18 トレインの代償

「ではいったん、外に出て清算を……」

「そうだね。ここで荷物を広げてってワケにはいかないな」


 その時、上階で激しい揺れが起こる。

 建物全体が揺れるほどの衝撃だ。


 少女が驚きの声を発する。


「な、何が起こったの!?」


 フードの女が言い、戦士が答える。


「上で戦闘があったのかしら。そういえば、三人組の奴らは上へ行ったのよね?」

「そのはずだね。途中の階は漁られていなかった。どんどん上に行ったんだ」


 その時、上から三人組の声が聞こえる。


「無理だ! こいつら数が多い! それに強すぎる!」

「くそ、このデカいやつは化け物か……!」

「おい、逃げるぞ! こうなったら下の連中に押し付けて……!」


 それを聞いて、少女が顔をしかめる。


「ねえ、上がヤバそうだけど……大丈夫?」


 戦士が言う。


「あいつら、トレインするつもりだぞ! すぐにこっちも逃げよう!」

「ふざけた連中ね……。冗談じゃないわ!」


 戦士とフードの女は撤退の準備を始める。

 少女はよくわかっていない表情を浮かべて聞く。


「ねえ、商人。トレインって?」

「モンスターを引き連れて別の相手になすり付けることだ」

「えっ! ってことは、わざとこっちに来るってこと!?」


 商人は表情を変えずに言う。


「そうだが、それはできない。俺達を邪魔しないという契約だ。意図的なトレインはできないことになっている」

「そうだったわ! 攻撃も邪魔もしない約束ね!」


 こちらは三階で、三人組は四階だ。

 三人組が階段を駆け下りてくる。


「あいつらがいたぞ!」

「よし……擦り付けて俺たちは下へ……」

「あれ……なんだ!? 通れない!?」


 三人組は階段から三階へと踏み入ることができない。

 まるで透明な壁に阻まれたように先へ進めずにいる。


 商人が言う。


「お前たちは俺達の邪魔をできない。そういう契約だ。この階層は俺達が探索中だ。他へ行ってくれ」


 うろたえた三人組の代表者が言う。


「な……なんだと!? 契約? そんなバカなこと!」

「お前は確かに承諾した。契約は契約だ」

「おい、ここを通せ! このままじゃあ俺たちは……」


「くそっ! 追ってきたぞ!」

「ふ、防ぎきれない!」


 階段の上からゴブリンの群れが殺到する。

 階段には逃げ場がない。

 三人組は上へも下へも逃れることができなくなっている。


「なら、手伝ってくれ! このままじゃ俺たちはやられちまう!」

「それも無理だな。お互いの邪魔をしない契約だ。
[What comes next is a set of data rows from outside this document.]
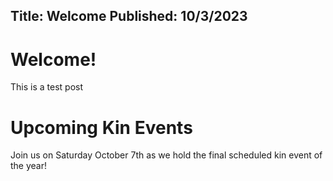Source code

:Title: Welcome
Published: 10/3/2023
---
# Welcome!

This is a test post

# Upcoming Kin Events

Join us on Saturday October 7th as we hold the final scheduled kin event of the year!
お前たちの獲物を奪うことはできない」

「ちょ……そんなバカな!?」


 モンスターを横取りすることを邪魔をするという場合がある。

 経験値も魔石も利益だ。

 契約上、相手のものを奪うことはできない。


「ぐあっ!」

「おい、大丈夫か……おい、助けてくれ!」


 三人組の一人が傷を負ってうずくまる。


「俺たちが悪かった! 契約を取り下げてくれ! 頭も下げる! 何でもする!」


 代表者が必死に懇願する。


「なんでもか? それなら新しい契約を提案する。俺たちはお前たちから救助要請の依頼を受ける。戦闘にかかる経費はそちらもち。報酬は倒した敵の規模によって算出する。同意するか?」


 商人は戦士たちへ目配せする。

 こちらも同意している。

 商人と少女、戦士とフードの女が三人組の救助を行う契約だ。


「同意する! 何でもするから助けてくれ!」

「いいだろう。交渉成立だ」


 それと同時に、三人組が階段から三階へと転げ落ちてくる。

 そこへ、我先にとゴブリン達が飛びかかる。


 商人は銃を抜き、連続して発砲する。

 三人組に飛びかかろうとしていたゴブリン達が撃ち落とされて塵と化す。


「す、すげえ!」

「一瞬で三匹も……!」

「驚いてないで早く起きて! 下がるのよ!」


 少女と戦士が前に出て応戦している。

 敵は途切れることなく階段から現れる。


 三人組は負傷した男を引きづり、なんとか前線から後退する。


 商人はポーションを投げ渡す。


「使え。価値は魔石二百だ」

「あ、ありがてえ!」


「この調子ならイケそうね!」

「ああ。援護があればいける!」


 少女と戦士は前線を支えている。

 背後から商人が銃撃を加える。


 階段の下にはゴブリンの死体が積み上がり、塵となっていく。


「な、何かデカいのが来るわよ!」


 フードの女が指さす先、階段の上から巨体のゴブリンが現れる。

 前を進むゴブリンを押しのけ、踏みつぶしながら階段の下まで飛び降りる。


 現れた怪物は、おぞましい咆哮を上げた。